• _Task directions_
Report how many lines in the data include "Republican", with the number as the only reply.
[[ Source material open ]]
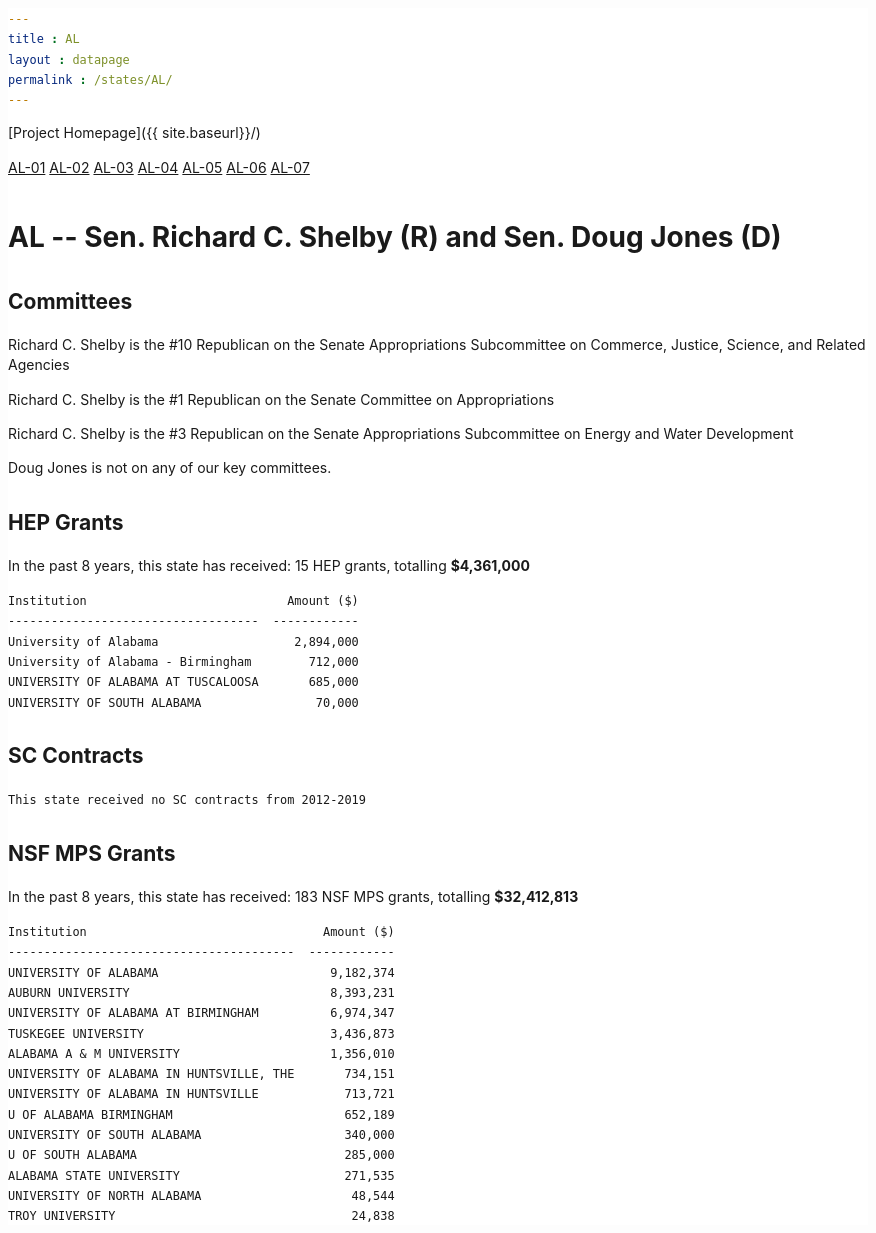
 ```yaml
---
title : AL
layout : datapage
permalink : /states/AL/
---
```

<a name="top"></a>
[Project Homepage]({{ site.baseurl}}/)


[AL-01](#AL-01)  [AL-02](#AL-02)  [AL-03](#AL-03)  [AL-04](#AL-04)  [AL-05](#AL-05)  [AL-06](#AL-06)  [AL-07](#AL-07)  

# AL -- Sen. Richard C. Shelby (R) and  Sen. Doug Jones (D)
## Committees
Richard C. Shelby is the #10 Republican on the Senate Appropriations Subcommittee on Commerce, Justice, Science, and Related Agencies 

Richard C. Shelby is the #1 Republican on the Senate Committee on Appropriations 

Richard C. Shelby is the #3 Republican on the Senate Appropriations Subcommittee on Energy and Water Development 

Doug Jones is not on any of our key committees. 

## HEP Grants
In the past 8 years, this state has received:
15 HEP grants, totalling <b> $4,361,000</b>
```
Institution                            Amount ($)
-----------------------------------  ------------
University of Alabama                   2,894,000
University of Alabama - Birmingham        712,000
UNIVERSITY OF ALABAMA AT TUSCALOOSA       685,000
UNIVERSITY OF SOUTH ALABAMA                70,000
```
## SC Contracts
```
This state received no SC contracts from 2012-2019
```
## NSF MPS Grants
In the past 8 years, this state has received:
183 NSF MPS grants, totalling <b> $32,412,813</b>
```
Institution                                 Amount ($)
----------------------------------------  ------------
UNIVERSITY OF ALABAMA                        9,182,374
AUBURN UNIVERSITY                            8,393,231
UNIVERSITY OF ALABAMA AT BIRMINGHAM          6,974,347
TUSKEGEE UNIVERSITY                          3,436,873
ALABAMA A & M UNIVERSITY                     1,356,010
UNIVERSITY OF ALABAMA IN HUNTSVILLE, THE       734,151
UNIVERSITY OF ALABAMA IN HUNTSVILLE            713,721
U OF ALABAMA BIRMINGHAM                        652,189
UNIVERSITY OF SOUTH ALABAMA                    340,000
U OF SOUTH ALABAMA                             285,000
ALABAMA STATE UNIVERSITY                       271,535
UNIVERSITY OF NORTH ALABAMA                     48,544
TROY UNIVERSITY                                 24,838
```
[[ Source material closed ]]
• _Response box_
3